**WHAT IS BEING ASKED:** Restate exactly the lines of the entries below, beginning with the first and ending with the line that holds "### 4. Time Optimization". Pictures are not copied.

::::::::::

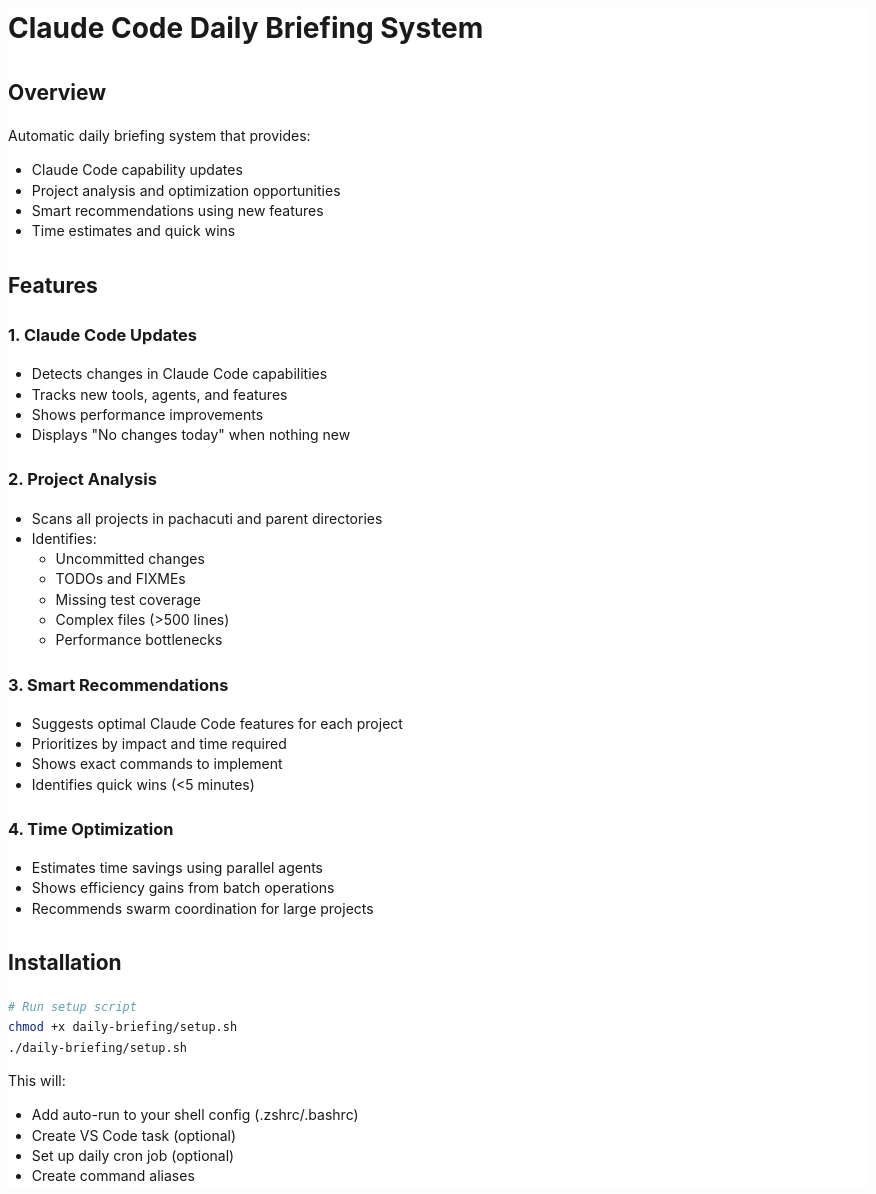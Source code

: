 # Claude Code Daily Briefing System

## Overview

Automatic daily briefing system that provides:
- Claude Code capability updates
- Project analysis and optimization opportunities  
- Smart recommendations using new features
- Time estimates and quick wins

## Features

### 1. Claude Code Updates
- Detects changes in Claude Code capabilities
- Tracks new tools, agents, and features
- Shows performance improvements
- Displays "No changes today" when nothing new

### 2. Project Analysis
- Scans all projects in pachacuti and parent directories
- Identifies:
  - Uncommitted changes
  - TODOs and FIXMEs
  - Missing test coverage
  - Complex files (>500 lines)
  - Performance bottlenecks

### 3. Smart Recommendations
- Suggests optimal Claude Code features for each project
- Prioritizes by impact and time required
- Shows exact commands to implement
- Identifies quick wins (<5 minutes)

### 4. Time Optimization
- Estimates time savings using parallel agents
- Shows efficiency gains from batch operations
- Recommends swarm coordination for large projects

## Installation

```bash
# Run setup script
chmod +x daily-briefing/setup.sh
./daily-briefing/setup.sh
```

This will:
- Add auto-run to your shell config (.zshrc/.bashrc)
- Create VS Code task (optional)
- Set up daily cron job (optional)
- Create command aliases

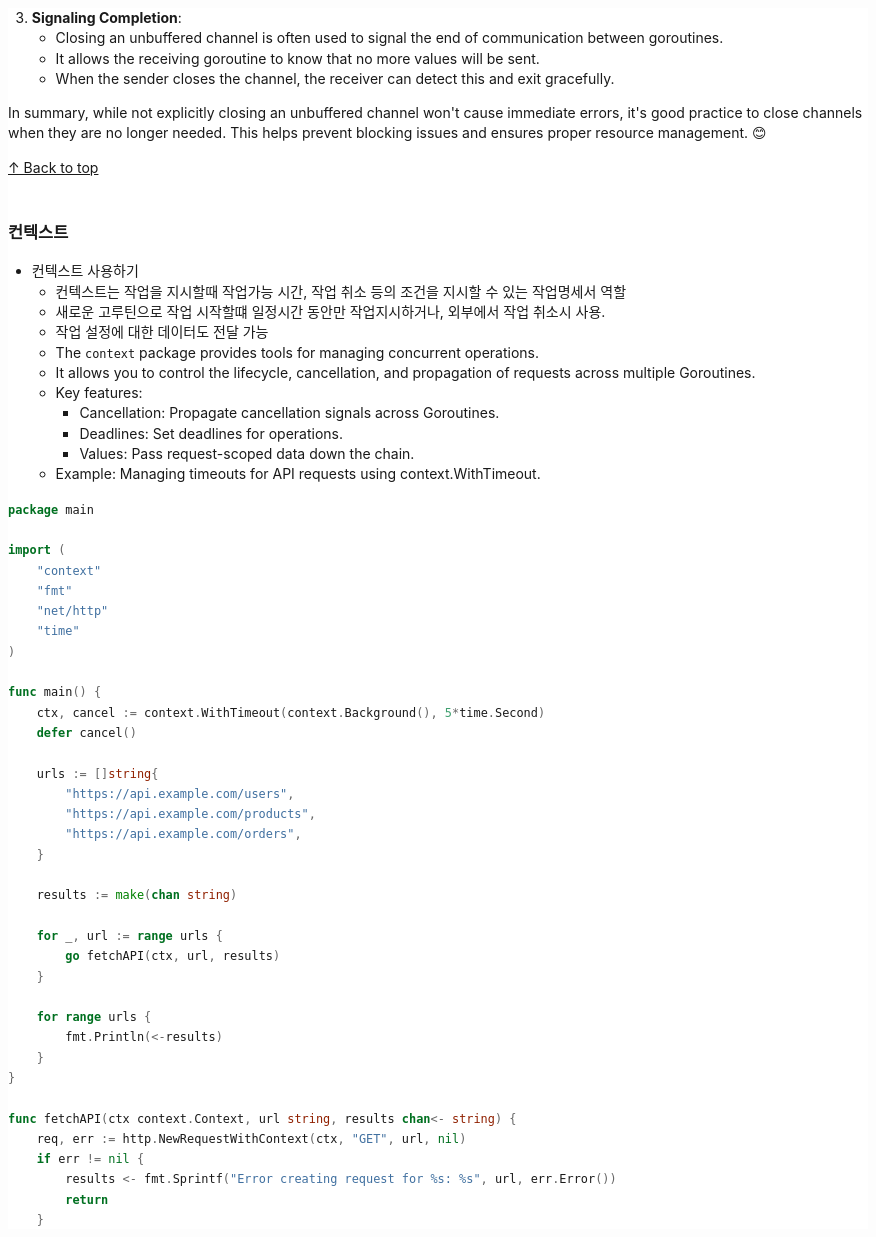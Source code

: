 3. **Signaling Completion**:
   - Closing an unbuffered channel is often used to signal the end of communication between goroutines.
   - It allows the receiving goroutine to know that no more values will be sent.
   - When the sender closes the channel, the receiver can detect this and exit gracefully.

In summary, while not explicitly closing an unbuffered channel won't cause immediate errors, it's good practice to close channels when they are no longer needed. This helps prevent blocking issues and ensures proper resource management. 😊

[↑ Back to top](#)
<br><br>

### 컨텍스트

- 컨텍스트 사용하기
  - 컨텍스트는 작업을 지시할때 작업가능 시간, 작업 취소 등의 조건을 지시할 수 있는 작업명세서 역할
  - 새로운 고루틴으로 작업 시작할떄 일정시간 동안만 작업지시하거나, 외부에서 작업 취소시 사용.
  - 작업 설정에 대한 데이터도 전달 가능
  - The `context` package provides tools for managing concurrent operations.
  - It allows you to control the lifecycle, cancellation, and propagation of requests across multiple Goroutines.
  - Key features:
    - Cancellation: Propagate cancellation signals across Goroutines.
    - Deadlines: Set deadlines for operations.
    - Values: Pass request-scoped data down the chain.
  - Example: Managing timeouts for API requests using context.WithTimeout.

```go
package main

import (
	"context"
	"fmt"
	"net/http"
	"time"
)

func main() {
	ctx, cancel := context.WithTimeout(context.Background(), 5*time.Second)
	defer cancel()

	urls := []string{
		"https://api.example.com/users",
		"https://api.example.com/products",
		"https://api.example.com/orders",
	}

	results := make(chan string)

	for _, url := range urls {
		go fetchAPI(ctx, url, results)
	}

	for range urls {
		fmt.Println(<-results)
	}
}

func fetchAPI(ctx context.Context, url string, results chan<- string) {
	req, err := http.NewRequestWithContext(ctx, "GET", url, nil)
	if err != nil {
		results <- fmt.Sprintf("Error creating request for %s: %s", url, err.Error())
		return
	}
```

::::::::::

**ANSWER SECTION:**
Source code

: # Claude Code Daily Briefing System

## Overview

Automatic daily briefing system that provides:
- Claude Code capability updates
- Project analysis and optimization opportunities  
- Smart recommendations using new features
- Time estimates and quick wins

## Features

### 1. Claude Code Updates
- Detects changes in Claude Code capabilities
- Tracks new tools, agents, and features
- Shows performance improvements
- Displays "No changes today" when nothing new

### 2. Project Analysis
- Scans all projects in pachacuti and parent directories
- Identifies:
  - Uncommitted changes
  - TODOs and FIXMEs
  - Missing test coverage
  - Complex files (>500 lines)
  - Performance bottlenecks

### 3. Smart Recommendations
- Suggests optimal Claude Code features for each project
- Prioritizes by impact and time required
- Shows exact commands to implement
- Identifies quick wins (<5 minutes)

### 4. Time Optimization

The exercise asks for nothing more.